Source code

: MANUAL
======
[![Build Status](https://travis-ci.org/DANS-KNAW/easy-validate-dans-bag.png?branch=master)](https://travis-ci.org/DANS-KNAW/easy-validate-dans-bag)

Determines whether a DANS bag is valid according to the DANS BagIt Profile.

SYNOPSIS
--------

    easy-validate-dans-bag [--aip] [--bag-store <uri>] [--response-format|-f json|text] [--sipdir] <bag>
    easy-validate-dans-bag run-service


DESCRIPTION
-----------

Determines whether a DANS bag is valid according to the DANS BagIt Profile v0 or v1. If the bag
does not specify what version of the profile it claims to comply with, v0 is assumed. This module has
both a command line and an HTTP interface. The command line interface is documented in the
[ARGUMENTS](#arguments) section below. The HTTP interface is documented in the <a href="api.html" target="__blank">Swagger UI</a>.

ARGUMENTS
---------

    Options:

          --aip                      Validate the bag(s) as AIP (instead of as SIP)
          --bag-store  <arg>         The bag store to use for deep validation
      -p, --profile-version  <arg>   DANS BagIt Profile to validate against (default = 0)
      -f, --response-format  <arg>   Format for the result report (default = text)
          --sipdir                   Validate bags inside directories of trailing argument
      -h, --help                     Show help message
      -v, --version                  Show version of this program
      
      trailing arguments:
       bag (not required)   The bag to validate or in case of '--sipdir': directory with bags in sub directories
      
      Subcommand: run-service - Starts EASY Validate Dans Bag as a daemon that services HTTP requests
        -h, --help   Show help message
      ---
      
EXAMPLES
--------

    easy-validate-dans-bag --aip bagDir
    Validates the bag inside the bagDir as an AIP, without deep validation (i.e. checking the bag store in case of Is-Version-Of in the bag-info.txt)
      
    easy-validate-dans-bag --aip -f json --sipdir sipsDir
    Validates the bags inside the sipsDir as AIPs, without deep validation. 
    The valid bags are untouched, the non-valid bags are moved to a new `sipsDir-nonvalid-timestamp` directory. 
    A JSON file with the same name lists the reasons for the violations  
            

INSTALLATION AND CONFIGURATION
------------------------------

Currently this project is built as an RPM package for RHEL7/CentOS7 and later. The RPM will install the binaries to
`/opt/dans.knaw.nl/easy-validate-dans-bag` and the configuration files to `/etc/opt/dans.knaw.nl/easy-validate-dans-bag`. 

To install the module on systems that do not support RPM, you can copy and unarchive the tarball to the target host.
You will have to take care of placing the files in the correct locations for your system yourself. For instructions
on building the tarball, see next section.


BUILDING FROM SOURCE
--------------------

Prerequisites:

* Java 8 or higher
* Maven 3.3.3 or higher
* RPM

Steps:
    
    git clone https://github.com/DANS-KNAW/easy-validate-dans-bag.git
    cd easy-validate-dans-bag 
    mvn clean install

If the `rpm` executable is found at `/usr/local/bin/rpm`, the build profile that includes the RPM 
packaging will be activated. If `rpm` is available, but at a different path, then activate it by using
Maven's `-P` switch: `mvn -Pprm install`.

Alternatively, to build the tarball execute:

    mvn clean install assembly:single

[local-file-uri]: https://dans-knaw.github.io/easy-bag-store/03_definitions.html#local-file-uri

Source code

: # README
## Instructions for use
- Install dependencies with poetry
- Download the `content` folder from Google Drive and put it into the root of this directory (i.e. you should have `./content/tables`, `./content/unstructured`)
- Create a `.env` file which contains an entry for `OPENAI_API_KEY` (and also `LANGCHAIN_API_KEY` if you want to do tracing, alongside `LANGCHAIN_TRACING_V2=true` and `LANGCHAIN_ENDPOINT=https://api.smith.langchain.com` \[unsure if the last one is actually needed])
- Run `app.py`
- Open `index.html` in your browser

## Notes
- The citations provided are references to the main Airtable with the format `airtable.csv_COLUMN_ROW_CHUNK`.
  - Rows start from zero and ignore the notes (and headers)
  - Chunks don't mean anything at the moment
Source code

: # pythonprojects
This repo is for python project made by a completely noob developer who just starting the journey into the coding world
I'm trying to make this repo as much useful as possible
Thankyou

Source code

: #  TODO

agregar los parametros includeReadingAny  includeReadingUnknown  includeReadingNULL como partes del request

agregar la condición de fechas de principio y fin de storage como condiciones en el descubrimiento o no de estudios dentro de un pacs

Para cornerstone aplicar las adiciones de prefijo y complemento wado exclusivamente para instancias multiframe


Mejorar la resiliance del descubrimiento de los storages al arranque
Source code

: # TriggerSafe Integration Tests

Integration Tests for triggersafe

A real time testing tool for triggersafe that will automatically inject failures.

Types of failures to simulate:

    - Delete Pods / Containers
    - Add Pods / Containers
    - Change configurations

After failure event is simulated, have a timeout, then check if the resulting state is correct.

=======

DESCRIPTION OF THE TASK: Type out the entries exactly as they appear above.

EXERCISE RESULT:
Source code

: MANUAL
======
[![Build Status](https://travis-ci.org/DANS-KNAW/easy-validate-dans-bag.png?branch=master)](https://travis-ci.org/DANS-KNAW/easy-validate-dans-bag)

Determines whether a DANS bag is valid according to the DANS BagIt Profile.

SYNOPSIS
--------

    easy-validate-dans-bag [--aip] [--bag-store <uri>] [--response-format|-f json|text] [--sipdir] <bag>
    easy-validate-dans-bag run-service


DESCRIPTION
-----------

Determines whether a DANS bag is valid according to the DANS BagIt Profile v0 or v1. If the bag
does not specify what version of the profile it claims to comply with, v0 is assumed. This module has
both a command line and an HTTP interface. The command line interface is documented in the
[ARGUMENTS](#arguments) section below. The HTTP interface is documented in the <a href="api.html" target="__blank">Swagger UI</a>.

ARGUMENTS
---------

    Options:

          --aip                      Validate the bag(s) as AIP (instead of as SIP)
          --bag-store  <arg>         The bag store to use for deep validation
      -p, --profile-version  <arg>   DANS BagIt Profile to validate against (default = 0)
      -f, --response-format  <arg>   Format for the result report (default = text)
          --sipdir                   Validate bags inside directories of trailing argument
      -h, --help                     Show help message
      -v, --version                  Show version of this program
      
      trailing arguments:
       bag (not required)   The bag to validate or in case of '--sipdir': directory with bags in sub directories
      
      Subcommand: run-service - Starts EASY Validate Dans Bag as a daemon that services HTTP requests
        -h, --help   Show help message
      ---
      
EXAMPLES
--------

    easy-validate-dans-bag --aip bagDir
    Validates the bag inside the bagDir as an AIP, without deep validation (i.e. checking the bag store in case of Is-Version-Of in the bag-info.txt)
      
    easy-validate-dans-bag --aip -f json --sipdir sipsDir
    Validates the bags inside the sipsDir as AIPs, without deep validation. 
    The valid bags are untouched, the non-valid bags are moved to a new `sipsDir-nonvalid-timestamp` directory. 
    A JSON file with the same name lists the reasons for the violations  
            

INSTALLATION AND CONFIGURATION
------------------------------

Currently this project is built as an RPM package for RHEL7/CentOS7 and later. The RPM will install the binaries to
`/opt/dans.knaw.nl/easy-validate-dans-bag` and the configuration files to `/etc/opt/dans.knaw.nl/easy-validate-dans-bag`. 

To install the module on systems that do not support RPM, you can copy and unarchive the tarball to the target host.
You will have to take care of placing the files in the correct locations for your system yourself. For instructions
on building the tarball, see next section.


BUILDING FROM SOURCE
--------------------

Prerequisites:

* Java 8 or higher
* Maven 3.3.3 or higher
* RPM

Steps:
    
    git clone https://github.com/DANS-KNAW/easy-validate-dans-bag.git
    cd easy-validate-dans-bag 
    mvn clean install

If the `rpm` executable is found at `/usr/local/bin/rpm`, the build profile that includes the RPM 
packaging will be activated. If `rpm` is available, but at a different path, then activate it by using
Maven's `-P` switch: `mvn -Pprm install`.

Alternatively, to build the tarball execute:

    mvn clean install assembly:single

[local-file-uri]: https://dans-knaw.github.io/easy-bag-store/03_definitions.html#local-file-uri

Source code

: # README
## Instructions for use
- Install dependencies with poetry
- Download the `content` folder from Google Drive and put it into the root of this directory (i.e. you should have `./content/tables`, `./content/unstructured`)
- Create a `.env` file which contains an entry for `OPENAI_API_KEY` (and also `LANGCHAIN_API_KEY` if you want to do tracing, alongside `LANGCHAIN_TRACING_V2=true` and `LANGCHAIN_ENDPOINT=https://api.smith.langchain.com` \[unsure if the last one is actually needed])
- Run `app.py`
- Open `index.html` in your browser

## Notes
- The citations provided are references to the main Airtable with the format `airtable.csv_COLUMN_ROW_CHUNK`.
  - Rows start from zero and ignore the notes (and headers)
  - Chunks don't mean anything at the moment
Source code

: # pythonprojects
This repo is for python project made by a completely noob developer who just starting the journey into the coding world
I'm trying to make this repo as much useful as possible
Thankyou

Source code

: #  TODO

agregar los parametros includeReadingAny  includeReadingUnknown  includeReadingNULL como partes del request

agregar la condición de fechas de principio y fin de storage como condiciones en el descubrimiento o no de estudios dentro de un pacs

Para cornerstone aplicar las adiciones de prefijo y complemento wado exclusivamente para instancias multiframe


Mejorar la resiliance del descubrimiento de los storages al arranque
Source code

: # TriggerSafe Integration Tests

Integration Tests for triggersafe

A real time testing tool for triggersafe that will automatically inject failures.

Types of failures to simulate:

    - Delete Pods / Containers
    - Add Pods / Containers
    - Change configurations

After failure event is simulated, have a timeout, then check if the resulting state is correct.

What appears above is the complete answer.